- What you need to do
The records below are to be set down word for word, with every picture left out.

- Stored records
━━━━━━━━━━━━━━━━━━━━

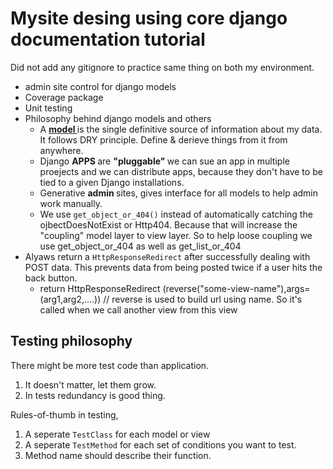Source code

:# Mysite desing using core django documentation tutorial

Did not add any gitignore to practice same thing on both my environment.
* admin site control for django models
* Coverage package
* Unit testing 
* Philosophy behind django models and others
    * A <strong><u> model </u></strong> is the single definitive source of information about my data. It follows DRY principle. Define & derieve things from it from anywhere.
    * Django <strong> APPS </strong> are <strong> "pluggable" </strong> we can sue an app in multiple proejects and we can distribute apps, because they don't have to be tied to a given Django installations.
    * Generative <strong> admin </strong> sites, gives interface for all models to help admin work manually.
    * We use `get_object_or_404()` instead of automatically catching the ojbectDoesNotExist or Http404. Because that will increase the "coupling" model layer to view layer. So to help loose coupling we use get_object_or_404 as well as get_list_or_404
* Alyaws return a `HttpResponseRedirect` after successfully dealing with POST data. This prevents data from being posted twice if a user hits the back button. 
    * return HttpResponseRedirect (reverse("some-view-name"),args=(arg1,arg2,....)) // reverse is used to build url using name. So it's called when we call another view from this view


## Testing philosophy
There might be more test code than application.
1) It doesn't matter, let them grow.
2) In tests redundancy is good thing.

Rules-of-thumb in testing,
1) A seperate `TestClass` for each model or view
2) A seperate `TestMethod` for each set of conditions you want to test.
3) Method name should describe their function.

━━━━━━━━━━━━━━━━━━━━

- Completed task
Source code

:# Mysite desing using core django documentation tutorial

Did not add any gitignore to practice same thing on both my environment.
* admin site control for django models
* Coverage package
* Unit testing 
* Philosophy behind django models and others
    * A <strong><u> model </u></strong> is the single definitive source of information about my data. It follows DRY principle. Define & derieve things from it from anywhere.
    * Django <strong> APPS </strong> are <strong> "pluggable" </strong> we can sue an app in multiple proejects and we can distribute apps, because they don't have to be tied to a given Django installations.
    * Generative <strong> admin </strong> sites, gives interface for all models to help admin work manually.
    * We use `get_object_or_404()` instead of automatically catching the ojbectDoesNotExist or Http404. Because that will increase the "coupling" model layer to view layer. So to help loose coupling we use get_object_or_404 as well as get_list_or_404
* Alyaws return a `HttpResponseRedirect` after successfully dealing with POST data. This prevents data from being posted twice if a user hits the back button. 
    * return HttpResponseRedirect (reverse("some-view-name"),args=(arg1,arg2,....)) // reverse is used to build url using name. So it's called when we call another view from this view


## Testing philosophy
There might be more test code than application.
1) It doesn't matter, let them grow.
2) In tests redundancy is good thing.

Rules-of-thumb in testing,
1) A seperate `TestClass` for each model or view
2) A seperate `TestMethod` for each set of conditions you want to test.
3) Method name should describe their function.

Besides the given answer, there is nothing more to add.